You can use db.collection.find().pretty() to display the result in a formatted manner.

Projecting only the required fields

Retrieve only the prodname and its price of all the documents

    db.product_catalog.find( 
{ },
{ prodname:1, price:1 }
).pretty()

You would have observed that the _id field will always be displayed. In order to suppress it use the following command:

    db.product_catalog.find( 
{ },
{ _id:0, prodname:1, price:1 }
).pretty()

Display based on criteria

  1. Retrieve the documents having manufacturer as 'apple'
db.product_catalog.find(
{ manufacturer:"apple" }
)

Retrieve the documents that either does not contain colors field or null value for that field

Using equality filter:

    db.product_catalog.find(
{ colors:null }
)

Using existence check: ( to check the key is present or not)

    db.product_catalog.find(
{ colors: {$exists:true} }
)

The categories field is an embedded document. The below query retrieves the details of the products whose main category is 'electronics':

    db.product_catalog.find(
{ "categories.main":"electronics" }
)

The colors field is an array.

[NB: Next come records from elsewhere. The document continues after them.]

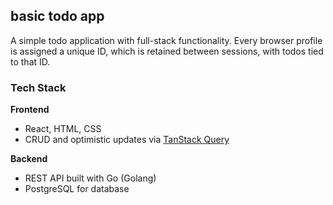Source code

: ## basic todo app

A simple todo application with full-stack functionality.
Every browser profile is assigned a unique ID, which is retained between sessions, with todos tied to that ID.

###  Tech Stack

**Frontend**  
- React, HTML, CSS  
- CRUD and optimistic updates via [TanStack Query](https://tanstack.com/query)

**Backend**  
- REST API built with Go (Golang)  
- PostgreSQL for database

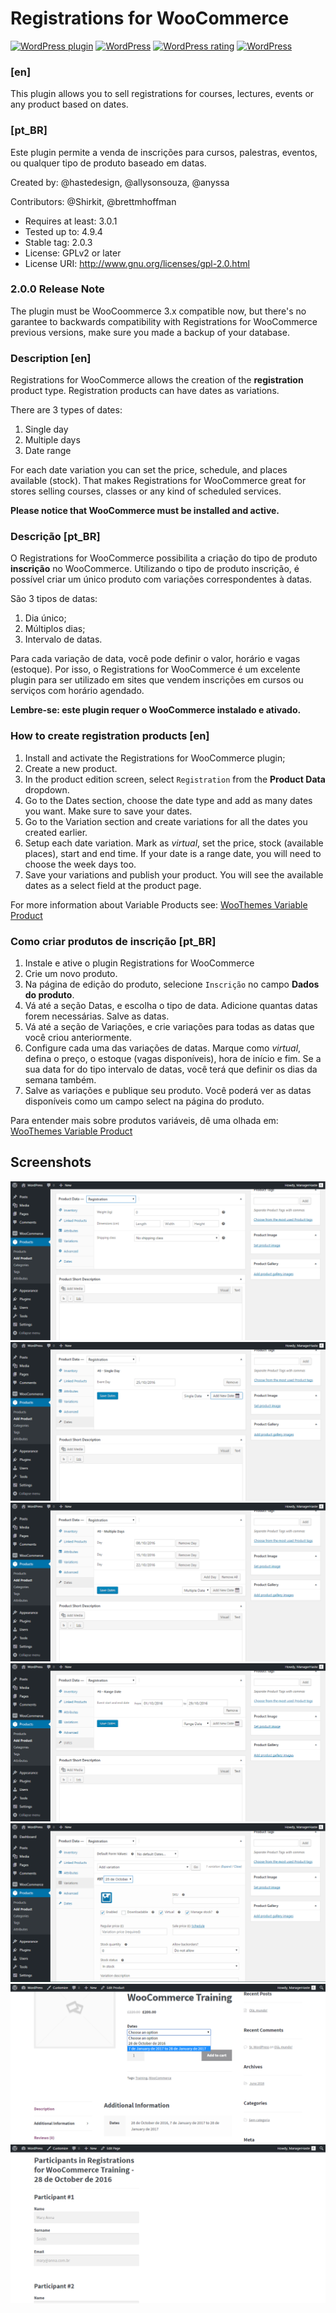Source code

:Registrations for WooCommerce
============================

[![WordPress plugin](https://img.shields.io/wordpress/plugin/v/registrations-for-woocommerce.svg)](https://wordpress.org/plugins/registrations-for-woocommerce/) [![WordPress](https://img.shields.io/wordpress/v/registrations-for-woocommerce.svg)]() [![WordPress rating](https://img.shields.io/wordpress/plugin/r/registrations-for-woocommerce.svg)]() [![WordPress](https://img.shields.io/wordpress/plugin/dt/registrations-for-woocommerce.svg)](https://wordpress.org/plugins/registrations-for-woocommerce/advanced/)

### [en]
This plugin allows you to sell registrations for courses, lectures, events or any product based on dates.

### [pt_BR]
Este plugin permite a venda de inscrições para cursos, palestras, eventos, ou qualquer tipo de produto baseado em datas.

Created by: @hastedesign, @allysonsouza, @anyssa

Contributors: @Shirkit, @brettmhoffman

- Requires at least: 3.0.1
- Tested up to: 4.9.4
- Stable tag: 2.0.3
- License: GPLv2 or later
- License URI: http://www.gnu.org/licenses/gpl-2.0.html

### 2.0.0 Release Note
The plugin must be WooCoommerce 3.x compatible now, but there's no garantee to backwards compatibility with Registrations for WooCommerce previous versions, make sure you made a backup of your database.

### Description [en]

Registrations for WooCommerce allows the creation of the **registration** product type. Registration products can have dates as variations.

There are 3 types of dates:

1. Single day
2. Multiple days
3. Date range

For each date variation you can set the price, schedule, and places available (stock). That makes Registrations for WooCommerce great for stores selling courses, classes or any kind of scheduled services.

**Please notice that WooCommerce must be installed and active.**

### Descrição [pt_BR]

O Registrations for WooCommerce possibilita a criação do tipo de produto **inscrição** no WooCommerce.
Utilizando o tipo de produto inscrição, é possível criar um único produto com variações correspondentes à datas.

São 3 tipos de datas:

1. Dia único;
2. Múltiplos dias;
3. Intervalo de datas.

Para cada variação de data, você pode definir o valor, horário e vagas (estoque). Por isso, o Registrations for WooCommerce é um excelente plugin para ser utilizado em sites que vendem inscrições em cursos ou serviços com horário agendado.

**Lembre-se: este plugin requer o WooCommerce instalado e ativado.**

### How to create registration products [en]

1. Install and activate the Registrations for WooCommerce plugin;
2. Create a new product.
3. In the product edition screen, select `Registration` from the **Product Data** dropdown.
4. Go to the Dates section, choose the date type and add as many dates you want. Make sure to save your dates.
5. Go to the Variation section and create variations for all the dates you created earlier.
6. Setup each date variation. Mark as *virtual*, set the price, stock (available places), start and end time. If your date is a range date, you will need to choose the week days too.
7. Save your variations and publish your product. You will see the available dates as a select field at the product page.

For more information about Variable Products see: [WooThemes Variable Product](https://docs.woothemes.com/document/variable-product/)

### Como criar produtos de inscrição [pt_BR]

1. Instale e ative o plugin Registrations for WooCommerce
2. Crie um novo produto.
3. Na página de edição do produto, selecione `Inscrição` no campo **Dados do produto**.
4. Vá até a seção Datas, e escolha o tipo de data. Adicione quantas datas forem necessárias. Salve as datas.
5. Vá até a seção de Variações, e crie variações para todas as datas que você criou anteriormente.
6. Configure cada uma das variações de datas. Marque como *virtual*, defina o preço, o estoque (vagas disponíveis), hora de início e fim. Se a sua data for do tipo intervalo de datas, você terá que definir os dias da semana também.
7. Salve as variações e publique seu produto. Você poderá ver as datas disponíveis como um campo select na página do produto.

Para entender mais sobre produtos variáveis, dê uma olhada em: [WooThemes Variable Product](https://docs.woothemes.com/document/variable-product/)

## Screenshots

![alt tag](/assets/screenshot-1.png?raw=true "Product Type - Registration")
![alt tag](/assets/screenshot-2.png?raw=true "Single Day")
![alt tag](/assets/screenshot-3.png?raw=true "Multiple Days")
![alt tag](/assets/screenshot-4.png?raw=true "Range Date")
![alt tag](/assets/screenshot-5.png?raw=true "Variation based on date")
![alt tag](/assets/screenshot-6.png?raw=true "Front-end date select - theme: Storefront")
![alt tag](/assets/screenshot-7.png?raw=true "Additional checkout fields - theme: Storefront")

To retrieve the names of the products that are available in 'gold' color:

    db.product_catalog.find(
{ colors:"gold" }, -- filter
{ prodname:1 } -- project
)

NOTEBy default, 20 documents can be retrieved at a time. To retrieve specific number of documents at a time, for example: 3 documents, set the shell batch size using the following command:

    DBQuery.shellBatchSize=3

Then, use it at the shell to fetch the next batch of documents.

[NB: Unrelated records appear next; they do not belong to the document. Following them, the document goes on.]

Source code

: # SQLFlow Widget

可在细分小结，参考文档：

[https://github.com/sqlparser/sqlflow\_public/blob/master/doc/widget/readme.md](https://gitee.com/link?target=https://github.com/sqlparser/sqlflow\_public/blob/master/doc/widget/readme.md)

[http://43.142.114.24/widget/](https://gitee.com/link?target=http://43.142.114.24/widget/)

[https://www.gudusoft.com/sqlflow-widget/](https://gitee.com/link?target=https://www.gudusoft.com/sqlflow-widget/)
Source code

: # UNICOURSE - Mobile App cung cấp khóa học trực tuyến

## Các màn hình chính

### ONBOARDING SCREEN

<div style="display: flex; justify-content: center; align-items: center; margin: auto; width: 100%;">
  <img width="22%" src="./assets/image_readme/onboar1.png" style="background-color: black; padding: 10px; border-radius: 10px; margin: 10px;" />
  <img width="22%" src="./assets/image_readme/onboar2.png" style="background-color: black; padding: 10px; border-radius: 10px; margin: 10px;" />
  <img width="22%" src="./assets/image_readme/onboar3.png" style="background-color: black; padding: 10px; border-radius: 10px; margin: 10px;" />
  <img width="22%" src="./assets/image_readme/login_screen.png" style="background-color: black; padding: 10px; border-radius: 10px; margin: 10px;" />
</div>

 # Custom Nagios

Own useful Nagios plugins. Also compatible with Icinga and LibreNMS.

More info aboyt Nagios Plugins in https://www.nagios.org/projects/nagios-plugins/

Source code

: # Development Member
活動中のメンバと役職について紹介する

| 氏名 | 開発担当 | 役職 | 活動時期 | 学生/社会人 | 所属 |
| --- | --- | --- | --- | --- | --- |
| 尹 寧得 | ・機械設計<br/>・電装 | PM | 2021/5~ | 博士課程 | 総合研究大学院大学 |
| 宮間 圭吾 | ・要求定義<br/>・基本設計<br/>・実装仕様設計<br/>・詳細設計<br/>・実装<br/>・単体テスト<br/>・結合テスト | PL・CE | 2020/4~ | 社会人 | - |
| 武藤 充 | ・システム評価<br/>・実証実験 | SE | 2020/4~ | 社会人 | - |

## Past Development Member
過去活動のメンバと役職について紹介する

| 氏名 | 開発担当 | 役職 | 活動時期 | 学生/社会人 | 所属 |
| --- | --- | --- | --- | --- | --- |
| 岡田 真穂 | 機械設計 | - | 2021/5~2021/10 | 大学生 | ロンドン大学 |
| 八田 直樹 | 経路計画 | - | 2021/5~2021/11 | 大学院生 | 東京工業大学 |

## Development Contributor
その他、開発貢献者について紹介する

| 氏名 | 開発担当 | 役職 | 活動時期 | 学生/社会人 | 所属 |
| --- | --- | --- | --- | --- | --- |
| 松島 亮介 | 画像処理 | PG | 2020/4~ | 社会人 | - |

Querying using relational operators

$eq

To retrieve the names of the products that falls under the 'smartphones' sub category:

    db.product_catalog.find(
{ "categories.sub":{$eq:"smartphones"} },
{ _id:0,prodname:1 }
)

$lt

To retrieve the product names having price less than '25000':

    db.product_catalog.find(
{ price:{$lt:25000} },
{ _id:0,prodname:1 }
)

$ne

Retrieve the documents that have values other than 'electronics' for the main category:

    db.product_catalog.find(
{ "categories.main":{$ne:"electronics"} }
)

Working on array operators

Exact array match

Retrieve the products where colors field has exactly two elements – 'white' and 'black' in the order specified:

    db.product_catalog.find( 
{ colors: ["white", "black"] }
)

Array match specifying the number of elements

Query for documents that contain exactly 2 elements for the colors field:

    db.product_catalog.find(
{ colors:{ $size:2 } }
)

Match specified array elements

Retrieve the documents containing both the elements 'white' and 'gold' in the colors field, irrespective of the order or presence of other elements:

    db.product_catalog.find(
{ colors : { $all : ["white", "gold"] } }
)

Match one or more array elements satisfying the criteria

Retrieve the documents where revisedYears array field contains atleast one element that is both greater than '2015' and less than or equal to '2017':

    db.product_catalog.find( 
{ revisedYears: { $elemMatch: { $gt: 2015, $lte: 2017 } } }
)

Querying using logical operators

$and

Retrieve the details of the 'smartphones' whose price is less than '25000'[inclusive]:

    db.product_catalog.find(
{$and:[
{ "categories.sub":"smartphones" },
{ price:{$lte:25000} }
]
}
)

$or

Retrieve the details of the products whose price is greater than or equal to '80000' or products whose manufacturer is 'apple':

    db.product_catalog.find( 
{ $or: [
{ price: { $gte: 80000 } },
{ manufacturer: "apple" }
]
}
)

$not

Retrieve the products where the ISBN value is not equal to 2343454:

    db.product_catalog.find( 
{ ISBN: { $not: { $eq: 2343454 } }
}
)

$not retrieves documents if ISBN field does not exist also.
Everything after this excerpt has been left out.